BEGIN Provided entries

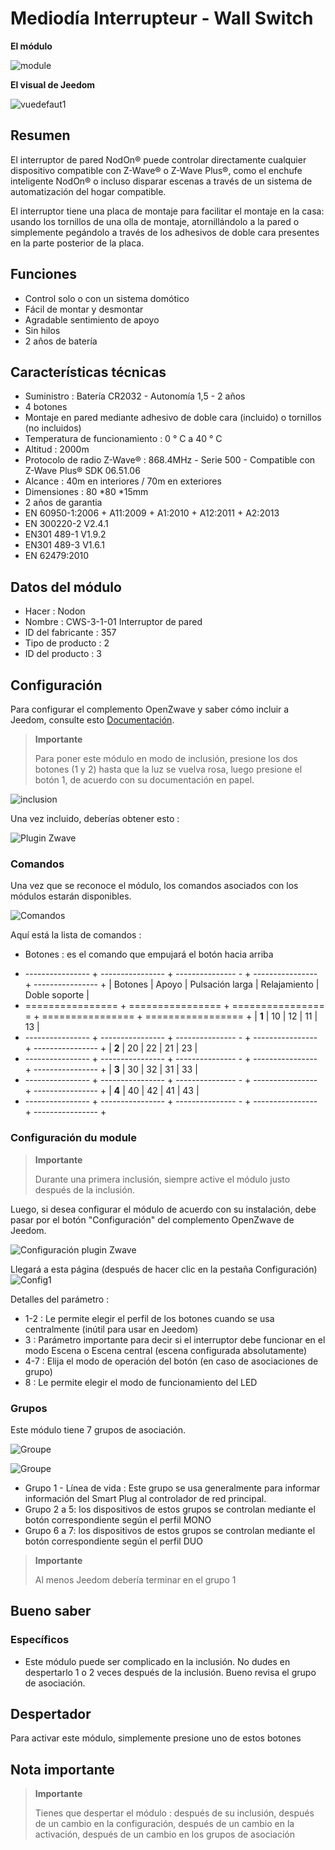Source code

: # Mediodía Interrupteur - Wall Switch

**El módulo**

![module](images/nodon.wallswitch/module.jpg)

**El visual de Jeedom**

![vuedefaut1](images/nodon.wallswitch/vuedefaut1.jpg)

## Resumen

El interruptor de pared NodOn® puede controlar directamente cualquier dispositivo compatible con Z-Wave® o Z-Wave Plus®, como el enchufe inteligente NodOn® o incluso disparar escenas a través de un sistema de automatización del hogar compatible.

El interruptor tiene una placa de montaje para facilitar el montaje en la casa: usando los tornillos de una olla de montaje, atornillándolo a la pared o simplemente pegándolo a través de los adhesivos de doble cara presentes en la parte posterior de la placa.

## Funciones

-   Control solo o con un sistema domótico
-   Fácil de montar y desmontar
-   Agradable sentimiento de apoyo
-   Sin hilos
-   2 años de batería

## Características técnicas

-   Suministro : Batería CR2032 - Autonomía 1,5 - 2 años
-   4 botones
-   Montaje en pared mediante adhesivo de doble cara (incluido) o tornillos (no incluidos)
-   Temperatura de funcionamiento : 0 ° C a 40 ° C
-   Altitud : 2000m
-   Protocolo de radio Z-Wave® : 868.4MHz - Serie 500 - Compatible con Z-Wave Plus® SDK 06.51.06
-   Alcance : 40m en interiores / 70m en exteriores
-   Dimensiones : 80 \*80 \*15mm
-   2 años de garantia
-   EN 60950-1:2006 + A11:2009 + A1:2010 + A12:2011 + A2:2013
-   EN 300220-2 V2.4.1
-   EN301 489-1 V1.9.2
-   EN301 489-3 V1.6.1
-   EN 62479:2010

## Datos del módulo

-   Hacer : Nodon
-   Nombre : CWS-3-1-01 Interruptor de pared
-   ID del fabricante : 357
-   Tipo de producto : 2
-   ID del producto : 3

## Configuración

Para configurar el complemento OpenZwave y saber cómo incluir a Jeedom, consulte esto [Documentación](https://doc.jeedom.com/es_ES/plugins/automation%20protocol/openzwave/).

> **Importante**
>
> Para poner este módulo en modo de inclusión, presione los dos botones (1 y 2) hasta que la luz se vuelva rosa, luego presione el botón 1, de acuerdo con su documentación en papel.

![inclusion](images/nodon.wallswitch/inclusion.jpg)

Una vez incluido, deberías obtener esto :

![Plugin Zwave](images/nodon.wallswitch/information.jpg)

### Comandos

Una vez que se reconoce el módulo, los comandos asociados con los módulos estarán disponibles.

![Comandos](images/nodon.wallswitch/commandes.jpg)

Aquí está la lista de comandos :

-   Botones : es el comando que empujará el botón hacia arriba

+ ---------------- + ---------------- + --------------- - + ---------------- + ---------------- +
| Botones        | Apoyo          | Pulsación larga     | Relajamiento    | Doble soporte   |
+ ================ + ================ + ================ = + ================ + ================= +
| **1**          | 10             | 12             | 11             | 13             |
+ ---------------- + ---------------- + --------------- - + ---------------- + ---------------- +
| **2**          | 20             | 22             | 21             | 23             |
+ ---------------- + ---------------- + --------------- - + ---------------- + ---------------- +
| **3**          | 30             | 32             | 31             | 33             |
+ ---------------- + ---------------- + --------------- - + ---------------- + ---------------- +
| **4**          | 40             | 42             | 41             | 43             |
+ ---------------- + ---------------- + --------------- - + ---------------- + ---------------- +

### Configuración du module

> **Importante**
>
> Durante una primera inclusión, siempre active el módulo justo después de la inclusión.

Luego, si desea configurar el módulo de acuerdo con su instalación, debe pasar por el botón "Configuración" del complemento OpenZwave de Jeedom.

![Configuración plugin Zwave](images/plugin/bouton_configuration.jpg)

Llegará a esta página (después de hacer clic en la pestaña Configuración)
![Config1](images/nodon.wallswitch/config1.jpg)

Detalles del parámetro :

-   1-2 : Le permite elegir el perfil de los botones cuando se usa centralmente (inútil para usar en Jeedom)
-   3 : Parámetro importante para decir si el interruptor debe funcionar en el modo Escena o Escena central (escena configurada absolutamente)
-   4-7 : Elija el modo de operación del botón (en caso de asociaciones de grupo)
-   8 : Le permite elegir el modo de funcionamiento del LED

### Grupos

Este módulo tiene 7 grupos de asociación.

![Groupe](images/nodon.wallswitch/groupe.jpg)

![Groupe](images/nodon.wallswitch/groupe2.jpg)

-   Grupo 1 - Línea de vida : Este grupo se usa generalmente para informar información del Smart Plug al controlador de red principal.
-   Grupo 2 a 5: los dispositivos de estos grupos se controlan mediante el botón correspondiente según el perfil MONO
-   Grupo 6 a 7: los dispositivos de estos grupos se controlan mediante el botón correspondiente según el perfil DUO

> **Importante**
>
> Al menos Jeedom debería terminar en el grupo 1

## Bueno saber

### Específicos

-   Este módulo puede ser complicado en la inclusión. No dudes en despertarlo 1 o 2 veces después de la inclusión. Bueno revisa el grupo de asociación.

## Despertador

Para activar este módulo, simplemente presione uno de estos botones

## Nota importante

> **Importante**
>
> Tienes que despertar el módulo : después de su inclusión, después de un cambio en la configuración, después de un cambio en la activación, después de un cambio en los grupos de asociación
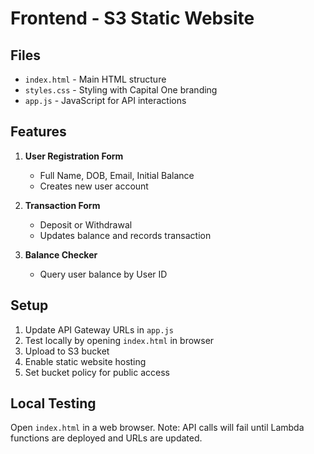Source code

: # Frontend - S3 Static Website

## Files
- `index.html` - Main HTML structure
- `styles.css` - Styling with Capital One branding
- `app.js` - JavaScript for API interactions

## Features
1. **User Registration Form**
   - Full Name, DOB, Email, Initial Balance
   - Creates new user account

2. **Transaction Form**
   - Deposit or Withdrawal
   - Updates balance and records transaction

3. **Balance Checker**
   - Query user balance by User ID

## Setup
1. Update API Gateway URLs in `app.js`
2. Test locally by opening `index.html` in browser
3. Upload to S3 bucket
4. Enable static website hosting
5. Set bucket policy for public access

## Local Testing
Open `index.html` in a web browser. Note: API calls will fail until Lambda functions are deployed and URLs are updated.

END Provided entries

■ **What to work on**: Task for the records above: copy every line in which the word "modo" occurs.

■ **Output below**:
> Para poner este módulo en modo de inclusión, presione los dos botones (1 y 2) hasta que la luz se vuelva rosa, luego presione el botón 1, de acuerdo con su documentación en papel.
-   3 : Parámetro importante para decir si el interruptor debe funcionar en el modo Escena o Escena central (escena configurada absolutamente)
-   4-7 : Elija el modo de operación del botón (en caso de asociaciones de grupo)
-   8 : Le permite elegir el modo de funcionamiento del LED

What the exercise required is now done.